Cybercrime is costing businesses worldwide almost $500 billion a year, depleting jobs from the economy, a new report finds. These crippling losses could have been prevented if companies took cybersecurity threats more seriously.
The report released Monday by antivirus software company McAfee and the Center for Strategic and International Studies is one of the first to show how pervasive cybersecurity threats are in everyday life and extend beyond stolen passwords, emails and identity theft.
Cybercrime ranks among the biggest drains on international economies, along with drug trafficking, counterfeiting, and car crashes, the report said. Businesses spend about $455 billion to clean up after breaches and other security threats.
Large-scale attacks cost victims and companies upwards of $100 million to recover. The U.S., China, and Germany lost the most with a total of $200 billion. The U.S. accounted for half that loss. American companies spent over $5 million per breach in 2012, according to a Ponemon study.
Last year’s Target breach that hit more than 100 million customers, cost banks $200 million partly to issue new credit and debit cards. Almost all businesses in the United Kingdom reported breaches in 2013 that cost small businesses $100,000 and bigger companies $1.4 million per incident on average.

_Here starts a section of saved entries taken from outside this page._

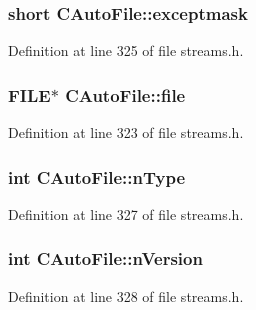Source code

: \subsubsection[{exceptmask}]{\setlength{\rightskip}{0pt plus 5cm}short C\+Auto\+File\+::exceptmask\hspace{0.3cm}{\ttfamily [protected]}}\label{class_c_auto_file_a09729c28c239d6b157adee2c3853fa23}


Definition at line 325 of file streams.\+h.

\hypertarget{class_c_auto_file_a04ae666616ebc5d873c636fe6d2998ff}{}
\subsubsection[{file}]{\setlength{\rightskip}{0pt plus 5cm}F\+I\+L\+E$\ast$ C\+Auto\+File\+::file\hspace{0.3cm}{\ttfamily [protected]}}\label{class_c_auto_file_a04ae666616ebc5d873c636fe6d2998ff}


Definition at line 323 of file streams.\+h.

\hypertarget{class_c_auto_file_a39ca705ff45e36a05acd5df3c4114aef}{}
\subsubsection[{n\+Type}]{\setlength{\rightskip}{0pt plus 5cm}int C\+Auto\+File\+::n\+Type}\label{class_c_auto_file_a39ca705ff45e36a05acd5df3c4114aef}


Definition at line 327 of file streams.\+h.

\hypertarget{class_c_auto_file_a23fb456ee23003aebc3c58ab3fd683c1}{}
\subsubsection[{n\+Version}]{\setlength{\rightskip}{0pt plus 5cm}int C\+Auto\+File\+::n\+Version}\label{class_c_auto_file_a23fb456ee23003aebc3c58ab3fd683c1}


Definition at line 328 of file streams.\+h.

\hypertarget{class_c_auto_file_aa345c8c05e4b305762c35fffd4fe2f26}{}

Most of that burden falls on developed countries with robust economies. Because countries such as the U.S. rely more on product innovation for their exports, a hacker could steal ideas and not just customers’ personal information, which leads to a lost of competitiveness and ultimately layoffs.
Stolen ideas affect what kinds of goods a country can export, as well as overall GDP. Small changes to GDP impact employment, shifting workers from well-paid jobs to lower paying ones or unemployment, the report said.
The United States alone stands to lose 200,000 jobs from cybercrime — most of which are in high-paying fields such as new medical technologies, computers and electronics.
Even in the face of significant losses, companies still don’t invest enough in cybersecurity. “[Businesses] lack the incentive to do more because they underestimate risk,” the report said. Instead, companies prioritize cutting costs and boosting profits, a pattern that is more detrimental to companies in the long run.
Recovering from a breach is about five times as expensive as preventing one: For every $5 spent recovering from a breach, companies could spend $1 on encryption which would minimize intrusions, The Wall Street Journal reported.
In the last year, as many as 800 million people had their personal data stolen by hackers, including at least 40 million in the United States, the report said. But businesses, particularly retailers, haven’t beefed up security efforts to keep pace with sales. American retailers only spend roughly 2 percent of their tech budgets on security, even though business is expected to rise 4 percent by 2017, Reuters reported.
That trend is likely to continue unless stronger policies are implemented. Retailers and other businesses aren’t required to invest in cybersecurity, even though the potential damage for consumers is vast. As major security threats such as the Heartbleed bug become more common, some companies are trying to do more to prevent the next big attack. Big name retailers such as Target and Nike recently banded together with federal law enforcement to trade information on potential hacks and software weaknesses.
Those efforts, however, are often undermined by companies delaying on security measures because of upfront costs. Companies are allowed to self-regulate their cyberattack response largely due to the lack of uniform standards. For example, despite being warned years in advance that Microsoft was phasing out Windows XP this year, retailers and banks procrastinated in updating their software, exposing them to cyberattacks.